In the data below, find every line with the word "system" and copy it.

(Information shown Opens)

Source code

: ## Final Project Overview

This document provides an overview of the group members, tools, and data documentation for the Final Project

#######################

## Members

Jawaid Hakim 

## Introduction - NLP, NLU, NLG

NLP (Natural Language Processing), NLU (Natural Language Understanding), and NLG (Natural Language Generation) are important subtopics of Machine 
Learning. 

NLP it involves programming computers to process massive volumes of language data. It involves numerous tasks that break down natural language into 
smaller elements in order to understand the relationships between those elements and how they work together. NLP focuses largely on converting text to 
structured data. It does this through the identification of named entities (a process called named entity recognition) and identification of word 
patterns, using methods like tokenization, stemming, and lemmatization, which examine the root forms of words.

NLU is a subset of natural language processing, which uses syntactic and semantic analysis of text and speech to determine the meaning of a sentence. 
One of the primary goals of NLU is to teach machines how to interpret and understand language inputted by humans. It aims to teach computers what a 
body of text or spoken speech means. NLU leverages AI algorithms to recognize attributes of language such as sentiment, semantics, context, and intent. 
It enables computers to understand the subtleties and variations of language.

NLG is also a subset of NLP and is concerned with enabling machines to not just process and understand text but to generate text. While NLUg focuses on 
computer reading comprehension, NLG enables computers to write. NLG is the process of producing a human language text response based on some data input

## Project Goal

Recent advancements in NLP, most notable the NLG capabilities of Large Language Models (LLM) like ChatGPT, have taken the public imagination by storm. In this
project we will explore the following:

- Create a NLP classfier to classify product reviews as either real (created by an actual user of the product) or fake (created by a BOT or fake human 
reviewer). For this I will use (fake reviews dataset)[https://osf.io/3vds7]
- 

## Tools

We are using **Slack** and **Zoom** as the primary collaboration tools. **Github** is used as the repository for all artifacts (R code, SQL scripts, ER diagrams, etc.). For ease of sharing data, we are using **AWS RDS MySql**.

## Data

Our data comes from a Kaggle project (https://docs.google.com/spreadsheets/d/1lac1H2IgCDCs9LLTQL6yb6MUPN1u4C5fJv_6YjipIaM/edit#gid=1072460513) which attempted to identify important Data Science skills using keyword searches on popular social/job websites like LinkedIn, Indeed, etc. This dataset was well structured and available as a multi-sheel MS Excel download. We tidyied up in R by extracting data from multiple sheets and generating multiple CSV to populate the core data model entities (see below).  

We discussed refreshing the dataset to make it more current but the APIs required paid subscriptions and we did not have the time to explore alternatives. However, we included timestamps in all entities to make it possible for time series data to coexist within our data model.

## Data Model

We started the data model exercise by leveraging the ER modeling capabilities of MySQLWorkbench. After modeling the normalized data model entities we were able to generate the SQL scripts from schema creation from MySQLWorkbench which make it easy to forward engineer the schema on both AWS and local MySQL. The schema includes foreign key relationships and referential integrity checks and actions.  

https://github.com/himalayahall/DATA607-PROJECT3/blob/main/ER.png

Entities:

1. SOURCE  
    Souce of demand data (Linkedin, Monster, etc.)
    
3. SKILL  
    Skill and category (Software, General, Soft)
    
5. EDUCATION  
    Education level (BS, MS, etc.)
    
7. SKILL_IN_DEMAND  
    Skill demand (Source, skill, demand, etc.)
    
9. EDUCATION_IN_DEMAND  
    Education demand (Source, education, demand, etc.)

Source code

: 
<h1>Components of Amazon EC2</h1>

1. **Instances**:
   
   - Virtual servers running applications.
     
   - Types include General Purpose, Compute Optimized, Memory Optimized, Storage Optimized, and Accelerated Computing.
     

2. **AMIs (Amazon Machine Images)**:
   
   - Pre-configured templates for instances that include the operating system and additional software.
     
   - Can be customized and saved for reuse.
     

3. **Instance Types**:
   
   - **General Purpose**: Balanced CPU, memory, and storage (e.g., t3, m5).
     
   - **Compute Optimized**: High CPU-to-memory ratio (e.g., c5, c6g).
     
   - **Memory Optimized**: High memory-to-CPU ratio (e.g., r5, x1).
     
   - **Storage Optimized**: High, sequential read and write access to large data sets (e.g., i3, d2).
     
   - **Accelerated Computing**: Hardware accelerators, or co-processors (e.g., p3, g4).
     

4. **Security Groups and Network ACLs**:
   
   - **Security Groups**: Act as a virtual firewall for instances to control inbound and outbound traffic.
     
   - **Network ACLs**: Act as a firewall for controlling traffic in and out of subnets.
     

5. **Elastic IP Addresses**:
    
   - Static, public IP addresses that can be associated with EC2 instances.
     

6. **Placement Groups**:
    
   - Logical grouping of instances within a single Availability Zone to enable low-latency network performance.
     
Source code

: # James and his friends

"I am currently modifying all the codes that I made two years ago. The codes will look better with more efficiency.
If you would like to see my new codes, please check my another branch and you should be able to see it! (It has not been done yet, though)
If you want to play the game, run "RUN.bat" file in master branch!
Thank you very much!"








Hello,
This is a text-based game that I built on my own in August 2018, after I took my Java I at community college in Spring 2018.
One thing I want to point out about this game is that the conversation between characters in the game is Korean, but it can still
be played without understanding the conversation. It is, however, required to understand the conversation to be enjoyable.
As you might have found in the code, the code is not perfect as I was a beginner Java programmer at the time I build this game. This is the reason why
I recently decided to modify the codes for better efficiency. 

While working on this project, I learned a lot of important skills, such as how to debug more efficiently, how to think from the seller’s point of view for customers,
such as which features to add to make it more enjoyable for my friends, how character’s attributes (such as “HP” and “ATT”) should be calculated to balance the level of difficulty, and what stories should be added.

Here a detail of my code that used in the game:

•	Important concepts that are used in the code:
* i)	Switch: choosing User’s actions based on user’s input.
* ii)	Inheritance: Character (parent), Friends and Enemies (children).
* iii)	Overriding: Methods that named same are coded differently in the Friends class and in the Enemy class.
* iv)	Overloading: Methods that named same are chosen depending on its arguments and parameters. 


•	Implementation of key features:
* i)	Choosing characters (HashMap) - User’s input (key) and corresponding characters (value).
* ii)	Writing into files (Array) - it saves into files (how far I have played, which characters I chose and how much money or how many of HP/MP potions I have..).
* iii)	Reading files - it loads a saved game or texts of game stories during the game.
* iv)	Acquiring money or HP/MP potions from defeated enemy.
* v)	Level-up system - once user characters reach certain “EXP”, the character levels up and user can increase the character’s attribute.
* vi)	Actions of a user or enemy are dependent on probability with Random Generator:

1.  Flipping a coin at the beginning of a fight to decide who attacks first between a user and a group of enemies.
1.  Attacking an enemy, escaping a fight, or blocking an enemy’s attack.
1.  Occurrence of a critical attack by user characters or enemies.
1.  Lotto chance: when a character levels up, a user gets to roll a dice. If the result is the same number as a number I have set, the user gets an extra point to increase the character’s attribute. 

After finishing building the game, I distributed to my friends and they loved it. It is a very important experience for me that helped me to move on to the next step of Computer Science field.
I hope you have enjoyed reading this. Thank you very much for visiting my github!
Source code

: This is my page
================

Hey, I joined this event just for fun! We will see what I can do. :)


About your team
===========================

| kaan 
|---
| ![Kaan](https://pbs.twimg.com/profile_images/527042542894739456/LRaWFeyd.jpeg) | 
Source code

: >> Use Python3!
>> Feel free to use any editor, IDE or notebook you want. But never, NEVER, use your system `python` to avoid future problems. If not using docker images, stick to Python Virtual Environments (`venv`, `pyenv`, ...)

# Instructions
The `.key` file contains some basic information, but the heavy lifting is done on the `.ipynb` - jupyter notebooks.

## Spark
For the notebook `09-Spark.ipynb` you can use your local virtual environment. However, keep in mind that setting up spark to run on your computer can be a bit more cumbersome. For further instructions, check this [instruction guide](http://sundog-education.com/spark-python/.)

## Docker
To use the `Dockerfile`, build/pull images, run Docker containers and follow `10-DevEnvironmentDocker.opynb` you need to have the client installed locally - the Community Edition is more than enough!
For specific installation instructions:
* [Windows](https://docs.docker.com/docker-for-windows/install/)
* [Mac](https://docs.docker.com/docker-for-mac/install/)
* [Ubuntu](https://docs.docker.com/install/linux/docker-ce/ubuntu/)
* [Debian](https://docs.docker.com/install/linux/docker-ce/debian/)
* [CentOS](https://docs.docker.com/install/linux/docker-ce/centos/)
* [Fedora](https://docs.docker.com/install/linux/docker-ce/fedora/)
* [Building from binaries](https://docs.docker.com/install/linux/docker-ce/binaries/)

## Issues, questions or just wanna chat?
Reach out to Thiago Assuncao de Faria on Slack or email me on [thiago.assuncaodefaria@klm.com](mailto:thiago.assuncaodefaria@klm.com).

(Information shown Closes)

» **Answer area**:
   - Pre-configured templates for instances that include the operating system and additional software.
* v)	Level-up system - once user characters reach certain “EXP”, the character levels up and user can increase the character’s attribute.
>> Feel free to use any editor, IDE or notebook you want. But never, NEVER, use your system `python` to avoid future problems. If not using docker images, stick to Python Virtual Environments (`venv`, `pyenv`, ...)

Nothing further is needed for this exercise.